New Valve Procedure Offers Hope to Older Heart Disease Patients

January 21, 2015

What a difference a year makes. Patricia Lytton recalls how much better her health is today compared to a year ago thanks to a new valve procedure offered at Wake Forest Baptist Medical Center.

Lytton just wanted to be home in time to celebrate her 77th birthday with her family. But when she first went into the hospital two months earlier for congestive heart failure she wasn’t sure she would ever reach that milestone.

Lytton first experienced problems in 2012, but nothing like the symptoms that stopped her in her tracks one January night last year at her home in Statesville. She couldn’t breathe. Paramedics arrived and she was stabilized at her local hospital.
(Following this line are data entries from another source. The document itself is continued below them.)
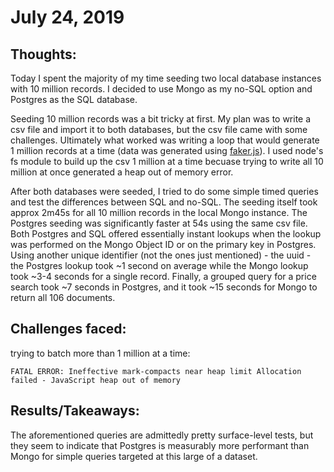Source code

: # July 24, 2019

## Thoughts:

Today I spent the majority of my time seeding two local database instances with 10 million records. I decided to use Mongo as my no-SQL option and Postgres as the SQL database.

Seeding 10 million records was a bit tricky at first. My plan was to write a csv file and import it to both databases, but the csv file came with some challenges. Ultimately what worked was writing a loop that would generate 1 million records at a time (data was generated using [faker.js](https://github.com/marak/Faker.js/)). I used node's fs module to build up the csv 1 million at a time becuase trying to write all 10 million at once generated a heap out of memory error.

After both databases were seeded, I tried to do some simple timed queries and test the differences between SQL and no-SQL. The seeding itself took approx 2m45s for all 10 million records in the local Mongo instance. The Postgres seeding was significantly faster at 54s using the same csv file. Both Postgres and SQL offered essentially instant lookups when the lookup was performed on the Mongo Object ID or on the primary key in Postgres. Using another unique identifier (not the ones just mentioned) - the uuid - the Postgres lookup took ~1 second on average while the Mongo lookup took ~3-4 seconds for a single record. Finally, a grouped query for a price search took ~7 seconds in Postgres, and it took ~15 seconds for Mongo to return all 106 documents.

## Challenges faced:

trying to batch more than 1 million at a time:

`FATAL ERROR: Ineffective mark-compacts near heap limit Allocation failed - JavaScript heap out of memory`

## Results/Takeaways:

The aforementioned queries are admittedly pretty surface-level tests, but they seem to indicate that Postgres is measurably more performant than Mongo for simple queries targeted at this large of a dataset.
Once transferred to Wake Forest Baptist, tests revealed Lytton’s mitral valve was not functioning properly. She was experiencing mitral regurgitation (MR), one of the most common types of heart valve disease in the United States.

MR occurs when blood flows back into the left atrium of the heart instead of out into the left ventricle and to the rest of the body. It causes the heart to work harder and was the reason behind Lytton’s fatigue, shortness of breath and worsening heart condition.

The question remained how to repair her mitral valve. The options include treating the symptoms, which had been the case prior to Lytton’s arrival, open heart surgery or transcatheter mitral valve repair (TMVR).

Lytton feared open heart surgery. She worried her age and strength would not get her through the surgery. She prayed for another option, but she feared there wasn’t one.

“They did tests and told me I was not a candidate for open heart surgery,” she said. “I thought, well, if I’m not a candidate for open heart surgery what does that mean. Does that mean I’m going to die?”

The answer to Lytton’s prayer existed in TMVR. That’s when David Zhao, M.D., chief of cardiovascular medicine at Wake Forest Baptist Medical Center, told her about the TMVR device known as MitraClip. Other TMVR devices are in development, but MitraClip is the only FDA-approved TMVR device at this time.

Patients must meet certain health conditions to qualify for TMVR. Surgery is the preferred procedure to correct MR. TMVR is for patients who are more at risk for complications from surgery.

The TMVR procedure involves inserting a device that is threaded on a catheter through an incision in the groin, into a vein that leads to the left chambers of the heart. Inside the heart, a small high-tech clip is attached that holds together a portion of the mitral valve leaflets. The clip helps the valve close without allowing MR or blood flow back into the heart chamber.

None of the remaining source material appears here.